Many children, whether orphaned or driven from their families by
poverty, drift toward urban centers in search of work or handouts from
strangers.
More than half a million homeless children roam the streets of
Addis Ababa, Ethiopia's capital.
Many sleep in trash-strewn alleys or abandoned buildings, often
vulnerable to sexual assaults and other forms of exploitation. Children
as young as 4, their noses runny, their clothes dirty and tattered,
weave through the bumper-to-bumper traffic on the main boulevards of
Addis Ababa, selling packets of paper napkins for one birr apiece, or
about 12 cents.
But most street children have nothing to sell. They resort to
begging, usually targeting tourists with their tiny, upturned hands and
persistent, heart-wrenching pleas for aid: "Stomach zero, I'm very
hungry," or, as is becoming more often the case, "Mother dead, father
dead, one birr."
Young without hope
The growing number of street children in the capital has become a
security concern for Ethiopian officials, who suspect opposition
parties of recruiting them for violent street protests like those
against last May's disputed elections.
"Someone referred to the unemployed youth here as 'combustible
material.' It's a problem that has to be addressed quickly," Prime
Minister Meles Zenawi said in a recent interview. "Young people without
hope are always a source of instability."
The number of street children is expected to climb in coming years
as more and more youth gravitate to the cities, leaving behind farms
that have been in their families for generations but now are overworked
and overgrazed. They leave behind exhausted fathers who no longer
encourage their children to follow in their footsteps.
"In the days of my grandfather and my father, the land was fertile.

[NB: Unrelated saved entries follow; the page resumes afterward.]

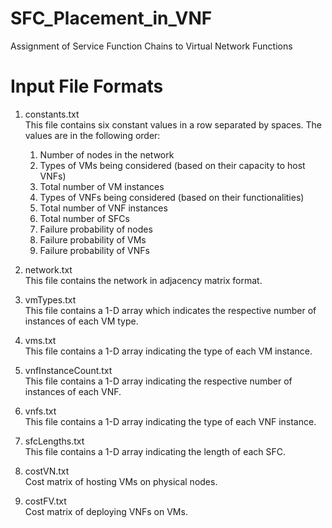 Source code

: # SFC_Placement_in_VNF
Assignment of Service Function Chains to Virtual Network Functions

# Input File Formats
1. constants.txt <br>
This file contains six constant values in a row separated by spaces. The values are in the following order:
    1) Number of nodes in the network
    2) Types of VMs being considered (based on their capacity to host VNFs)
    3) Total number of VM instances
    4) Types of VNFs being considered (based on their functionalities)
    5) Total number of VNF instances
    6) Total number of SFCs
    7) Failure probability of nodes
    8) Failure probability of VMs
    9) Failure probability of VNFs

2. network.txt <br>
This file contains the network in adjacency matrix format.

3. vmTypes.txt <br>
This file contains a 1-D array which indicates the respective number of instances of each VM type.

4. vms.txt <br>
This file contains a 1-D array indicating the type of each VM instance.

5. vnfInstanceCount.txt <br>
This file contains a 1-D array indicating the respective number of instances of each VNF.

6. vnfs.txt <br>
This file contains a 1-D array indicating the type of each VNF instance.

7. sfcLengths.txt <br>
This file contains a 1-D array indicating the length of each SFC.

8. costVN.txt <br>
Cost matrix of hosting VMs on physical nodes.

9. costFV.txt <br>
Cost matrix of deploying VNFs on VMs.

It was never a question that we would not be farmers ourselves," said
Mr. Chanie, his arms folded around his youngest daughter, Destayehu,
10.
"But now the land is tired," he said, "and it's becoming harder to
keep our families together."
Dictatorship a factor
Ethiopia is one of the world's least-developed nations, and nature
and politics are equally to blame. Many parts of the country are prone
to drought, causing cycles of food shortages that sometimes lead to
famines.
But politics has played a role in exacerbating the effects of
droughts and famines.
During the early 1980s, Ethiopia's Soviet-backed ruler, Mengistu
Haile Mariam, ignored warnings of a looming famine in regions of the
country where most of the population opposed his government. Many of
the estimated 1 million Ethiopians who starved to death in the 1984
famine could have been saved had Gen. Mengistu stepped in earlier.
Enmity continues
The two-year war over slivers of land in the country's northern
frontier cost Ethiopia more than $1 million per day, as well as the
support of foreign donors. Development projects stalled, including
plans to build modern irrigation systems and paved roads to help
farmers bring their crops to market.
Recently, the fragile, five-year-old truce between the two
countries has frayed. Political unrest has rocked Ethiopia's capital
since May's disputed elections led to violent street protests and the
arrests of thousands of demonstrators.
Once again, Western donors are pulling back, with a $375 million
aid package put on hold after the imprisonment of more than a hundred
opposition leaders, including the mayor of Addis Ababa.
Government owns land
Opposition parties say that much of Ethiopia's poverty and its
effect on children is exacerbated by the government's ownership of the
land -- a vestige of the Mengistu era. Opposition groups seek
privatization of the land, which would make it easier for farmers to
form cooperatives or acquire enough land to create profitable farms.
Privatizing land in Ethiopia is a bad idea, says Mr. Zenawi, who
argues that most struggling farmers eagerly would sell their farms and
flock to the cities, creating more instability. To ensure a brighter
economic future for the country's children, Mr. Zenawi says Ethiopia
needs more industry, not land reform.